Evolution Or Revolution
by [?]

When the American people emancipate themselves from party-slavery–than which there is none more debasing; when they cease to fight the battles of ambitious place- hunters and begin in true earnest to fight their own, then, and not till then, will the faults of our social organism be rapidly reduced to the minimum. When the common people of this country decline to be divided into two or more hostile camps by “issues” carefully concocted by political harlequins, then will the combined wisdom, purified of partisan prejudice, evolve the best possible national polity.

How many of the hard-working people of this nation who are now assiduously assailing or defending the dogma of protection or free trade or any other of the many “issues” evolved from time to time by professional politicians as a kind of Pegasus upon which they fondly hope to ride into power–ever carefully considered the question in all its bearings; studied it from a national, sectional or even individual standpoint. Questions upon which Adam Smith and Auguste Compte, Jefferson and Hamilton disagreed, are settled by the dicta of a partisan convention–composed chiefly of political hacks and irresponsible hoodlums–with less trouble than a colored wench selects a calico gown.

The American people, as P. T. Barnum long ago pointed out, have a weakness for humbugs. They are the natural prey of the charlatan, and in nothing more so than in matters political. Despite their boasted intelligence, they will follow with a trust that partakes of the pathetic the mountebank who can perform the most sleight-of-hand tricks, the demagogue who can make the most noise. They think, but are too busy or indifferent to think deeply, to reason closely. They “jump at conclusions,” assert their correctness stubbornly and prove the courage of their convictions by their ballots. They demonstrate their “independence” by choosing their political fetich, their confidence in the infallibility of their judgment by worshiping it blindly.
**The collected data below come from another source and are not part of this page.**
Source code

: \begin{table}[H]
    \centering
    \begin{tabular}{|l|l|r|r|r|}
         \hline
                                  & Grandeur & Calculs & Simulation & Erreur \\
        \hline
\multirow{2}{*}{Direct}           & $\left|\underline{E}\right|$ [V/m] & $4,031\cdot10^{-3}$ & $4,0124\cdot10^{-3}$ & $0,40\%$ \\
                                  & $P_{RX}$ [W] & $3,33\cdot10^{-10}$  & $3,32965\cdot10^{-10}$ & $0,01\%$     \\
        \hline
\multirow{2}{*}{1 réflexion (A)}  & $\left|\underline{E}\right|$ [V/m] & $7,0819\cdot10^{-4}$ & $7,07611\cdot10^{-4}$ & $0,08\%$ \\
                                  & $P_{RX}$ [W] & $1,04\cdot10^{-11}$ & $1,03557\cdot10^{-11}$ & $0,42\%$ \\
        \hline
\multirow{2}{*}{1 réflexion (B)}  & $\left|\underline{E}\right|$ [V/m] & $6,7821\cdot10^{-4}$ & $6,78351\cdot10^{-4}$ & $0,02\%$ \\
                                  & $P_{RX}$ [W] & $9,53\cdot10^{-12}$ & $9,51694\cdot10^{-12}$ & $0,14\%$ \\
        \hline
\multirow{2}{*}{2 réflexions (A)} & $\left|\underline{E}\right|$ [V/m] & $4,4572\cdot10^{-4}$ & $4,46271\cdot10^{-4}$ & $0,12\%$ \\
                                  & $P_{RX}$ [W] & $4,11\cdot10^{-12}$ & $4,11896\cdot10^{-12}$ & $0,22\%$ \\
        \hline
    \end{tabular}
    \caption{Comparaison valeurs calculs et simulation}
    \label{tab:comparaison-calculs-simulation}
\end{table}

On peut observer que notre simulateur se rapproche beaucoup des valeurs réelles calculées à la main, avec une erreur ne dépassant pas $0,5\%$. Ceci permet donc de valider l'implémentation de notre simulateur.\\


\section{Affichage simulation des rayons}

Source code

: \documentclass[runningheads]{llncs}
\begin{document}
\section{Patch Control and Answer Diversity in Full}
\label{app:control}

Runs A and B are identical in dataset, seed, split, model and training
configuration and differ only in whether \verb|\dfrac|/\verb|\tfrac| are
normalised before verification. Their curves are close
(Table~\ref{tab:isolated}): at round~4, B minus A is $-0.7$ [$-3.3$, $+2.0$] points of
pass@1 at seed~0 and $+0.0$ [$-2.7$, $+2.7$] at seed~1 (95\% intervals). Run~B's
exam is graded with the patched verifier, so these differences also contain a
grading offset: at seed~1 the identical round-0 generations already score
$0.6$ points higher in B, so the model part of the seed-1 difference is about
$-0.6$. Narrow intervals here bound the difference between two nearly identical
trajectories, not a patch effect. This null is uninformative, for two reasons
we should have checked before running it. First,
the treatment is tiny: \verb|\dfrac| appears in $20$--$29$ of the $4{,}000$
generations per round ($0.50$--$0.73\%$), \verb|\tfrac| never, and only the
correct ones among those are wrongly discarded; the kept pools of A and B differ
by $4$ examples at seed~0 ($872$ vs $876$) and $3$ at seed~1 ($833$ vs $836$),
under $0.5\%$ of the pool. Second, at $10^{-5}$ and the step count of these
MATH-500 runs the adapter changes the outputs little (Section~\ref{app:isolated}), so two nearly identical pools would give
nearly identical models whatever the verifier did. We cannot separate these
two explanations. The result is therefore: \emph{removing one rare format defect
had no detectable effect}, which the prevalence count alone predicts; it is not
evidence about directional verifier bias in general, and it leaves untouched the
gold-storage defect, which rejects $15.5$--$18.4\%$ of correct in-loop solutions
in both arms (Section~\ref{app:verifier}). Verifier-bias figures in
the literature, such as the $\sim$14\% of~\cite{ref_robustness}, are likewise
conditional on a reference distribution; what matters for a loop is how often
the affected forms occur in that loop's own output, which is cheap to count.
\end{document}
Herein lies the chief danger–danger that the American workingman will follow this or that ignus fatuus, hoping thereby to find a shorter northwest passage to impossible spice islands, until poverty has degraded him from a self-respecting sovereign into a volcanic sans culotte; until he loses hope of bettering his condition by whereases, resolutions, trades-unions, acts of Congress, etc., and, like another blind and desperate Samson, lays his brawny hands upon the pillars of the temple and pulls it down about his ears.